* [Exercise]:
Which lines run from the one containing "the jz & the jz & 1.00 \\" to the end of the listing? Copy them out exactly, leaving out the rest.

* [Task material]:
....

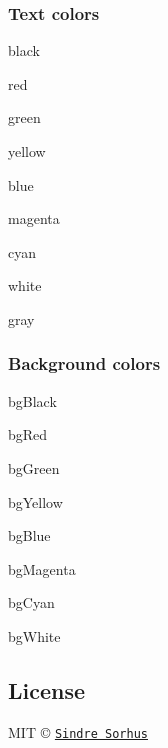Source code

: \subsubsection*{Text colors}


\begin{DoxyItemize}
\item {\ttfamily black}
\item {\ttfamily red}
\item {\ttfamily green}
\item {\ttfamily yellow}
\item {\ttfamily blue}
\item {\ttfamily magenta}
\item {\ttfamily cyan}
\item {\ttfamily white}
\item {\ttfamily gray}
\end{DoxyItemize}

\subsubsection*{Background colors}


\begin{DoxyItemize}
\item {\ttfamily bg\+Black}
\item {\ttfamily bg\+Red}
\item {\ttfamily bg\+Green}
\item {\ttfamily bg\+Yellow}
\item {\ttfamily bg\+Blue}
\item {\ttfamily bg\+Magenta}
\item {\ttfamily bg\+Cyan}
\item {\ttfamily bg\+White}
\end{DoxyItemize}

\subsection*{License}

M\+IT © \href{http://sindresorhus.com}{\tt Sindre Sorhus} 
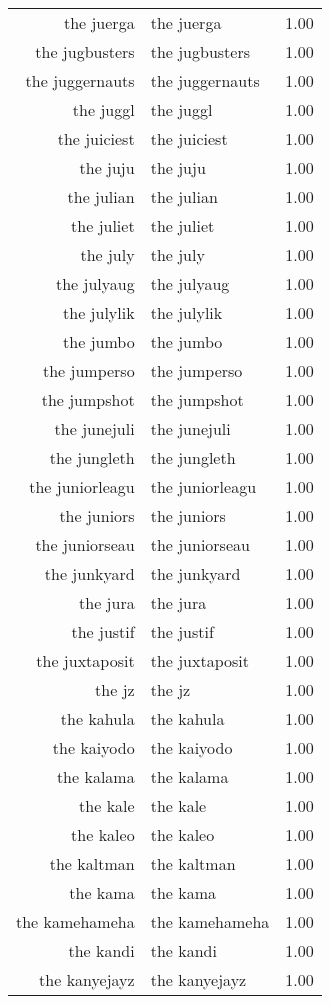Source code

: \begin{table}[ht]
\begin{tabular}{rlr}
  the juerga & the juerga & 1.00 \\ 
  the jugbusters & the jugbusters & 1.00 \\ 
  the juggernauts & the juggernauts & 1.00 \\ 
  the juggl & the juggl & 1.00 \\ 
  the juiciest & the juiciest & 1.00 \\ 
  the juju & the juju & 1.00 \\ 
  the julian & the julian & 1.00 \\ 
  the juliet & the juliet & 1.00 \\ 
  the july & the july & 1.00 \\ 
  the julyaug & the julyaug & 1.00 \\ 
  the julylik & the julylik & 1.00 \\ 
  the jumbo & the jumbo & 1.00 \\ 
  the jumperso & the jumperso & 1.00 \\ 
  the jumpshot & the jumpshot & 1.00 \\ 
  the junejuli & the junejuli & 1.00 \\ 
  the jungleth & the jungleth & 1.00 \\ 
  the juniorleagu & the juniorleagu & 1.00 \\ 
  the juniors & the juniors & 1.00 \\ 
  the juniorseau & the juniorseau & 1.00 \\ 
  the junkyard & the junkyard & 1.00 \\ 
  the jura & the jura & 1.00 \\ 
  the justif & the justif & 1.00 \\ 
  the juxtaposit & the juxtaposit & 1.00 \\ 
  the jz & the jz & 1.00 \\ 
  the kahula & the kahula & 1.00 \\ 
  the kaiyodo & the kaiyodo & 1.00 \\ 
  the kalama & the kalama & 1.00 \\ 
  the kale & the kale & 1.00 \\ 
  the kaleo & the kaleo & 1.00 \\ 
  the kaltman & the kaltman & 1.00 \\ 
  the kama & the kama & 1.00 \\ 
  the kamehameha & the kamehameha & 1.00 \\ 
  the kandi & the kandi & 1.00 \\ 
  the kanyejayz & the kanyejayz & 1.00 \\ 

\end{tabular}
\end{table}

....

* [Solved exercise]:
  the jz & the jz & 1.00 \\ 
  the kahula & the kahula & 1.00 \\ 
  the kaiyodo & the kaiyodo & 1.00 \\ 
  the kalama & the kalama & 1.00 \\ 
  the kale & the kale & 1.00 \\ 
  the kaleo & the kaleo & 1.00 \\ 
  the kaltman & the kaltman & 1.00 \\ 
  the kama & the kama & 1.00 \\ 
  the kamehameha & the kamehameha & 1.00 \\ 
  the kandi & the kandi & 1.00 \\ 
  the kanyejayz & the kanyejayz & 1.00 \\ 

\end{tabular}
\end{table}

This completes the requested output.